- [Task to complete]: Each entry is to be retyped exactly as it appears, and each image is to be dropped.

- [Data for analysis]:
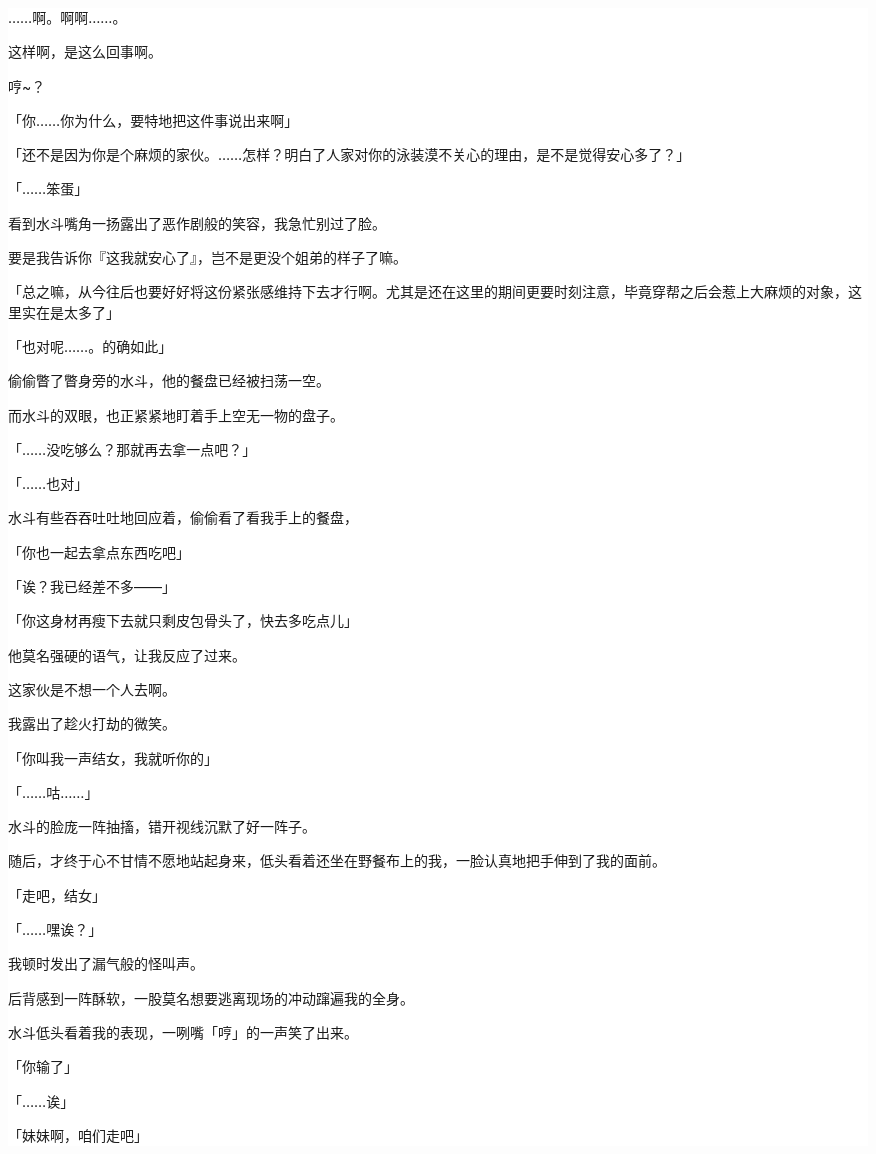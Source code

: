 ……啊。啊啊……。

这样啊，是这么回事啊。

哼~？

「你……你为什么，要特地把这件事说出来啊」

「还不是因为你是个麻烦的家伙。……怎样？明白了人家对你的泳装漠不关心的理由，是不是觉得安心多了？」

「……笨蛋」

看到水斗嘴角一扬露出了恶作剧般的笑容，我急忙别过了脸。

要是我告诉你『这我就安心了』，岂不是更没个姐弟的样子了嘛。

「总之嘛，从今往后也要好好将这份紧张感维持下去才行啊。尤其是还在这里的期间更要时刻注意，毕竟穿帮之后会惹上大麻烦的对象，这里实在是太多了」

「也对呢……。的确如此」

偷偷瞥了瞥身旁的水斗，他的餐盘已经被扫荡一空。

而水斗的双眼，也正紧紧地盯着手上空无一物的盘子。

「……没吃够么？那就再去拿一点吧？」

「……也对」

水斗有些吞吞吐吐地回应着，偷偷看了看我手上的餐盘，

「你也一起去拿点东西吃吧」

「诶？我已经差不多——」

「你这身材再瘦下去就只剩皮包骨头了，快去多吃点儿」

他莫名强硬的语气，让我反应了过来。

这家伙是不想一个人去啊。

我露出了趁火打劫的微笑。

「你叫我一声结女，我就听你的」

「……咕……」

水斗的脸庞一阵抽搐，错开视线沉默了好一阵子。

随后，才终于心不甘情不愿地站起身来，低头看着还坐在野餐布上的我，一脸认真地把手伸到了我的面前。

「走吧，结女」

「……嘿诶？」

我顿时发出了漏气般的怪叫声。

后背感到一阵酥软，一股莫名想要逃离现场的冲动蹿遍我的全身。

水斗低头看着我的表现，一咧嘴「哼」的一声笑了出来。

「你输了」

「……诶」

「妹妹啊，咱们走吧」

- [Response to the exercise]:
Source code

: ……啊。啊啊……。

这样啊，是这么回事啊。

哼~？

「你……你为什么，要特地把这件事说出来啊」

「还不是因为你是个麻烦的家伙。……怎样？明白了人家对你的泳装漠不关心的理由，是不是觉得安心多了？」

「……笨蛋」

看到水斗嘴角一扬露出了恶作剧般的笑容，我急忙别过了脸。

要是我告诉你『这我就安心了』，岂不是更没个姐弟的样子了嘛。

「总之嘛，从今往后也要好好将这份紧张感维持下去才行啊。尤其是还在这里的期间更要时刻注意，毕竟穿帮之后会惹上大麻烦的对象，这里实在是太多了」

「也对呢……。的确如此」

偷偷瞥了瞥身旁的水斗，他的餐盘已经被扫荡一空。

而水斗的双眼，也正紧紧地盯着手上空无一物的盘子。

「……没吃够么？那就再去拿一点吧？」

「……也对」

水斗有些吞吞吐吐地回应着，偷偷看了看我手上的餐盘，

「你也一起去拿点东西吃吧」

「诶？我已经差不多——」

「你这身材再瘦下去就只剩皮包骨头了，快去多吃点儿」

他莫名强硬的语气，让我反应了过来。

这家伙是不想一个人去啊。

我露出了趁火打劫的微笑。

「你叫我一声结女，我就听你的」

「……咕……」

水斗的脸庞一阵抽搐，错开视线沉默了好一阵子。

随后，才终于心不甘情不愿地站起身来，低头看着还坐在野餐布上的我，一脸认真地把手伸到了我的面前。

「走吧，结女」

「……嘿诶？」

我顿时发出了漏气般的怪叫声。

后背感到一阵酥软，一股莫名想要逃离现场的冲动蹿遍我的全身。

水斗低头看着我的表现，一咧嘴「哼」的一声笑了出来。

「你输了」

「……诶」

「妹妹啊，咱们走吧」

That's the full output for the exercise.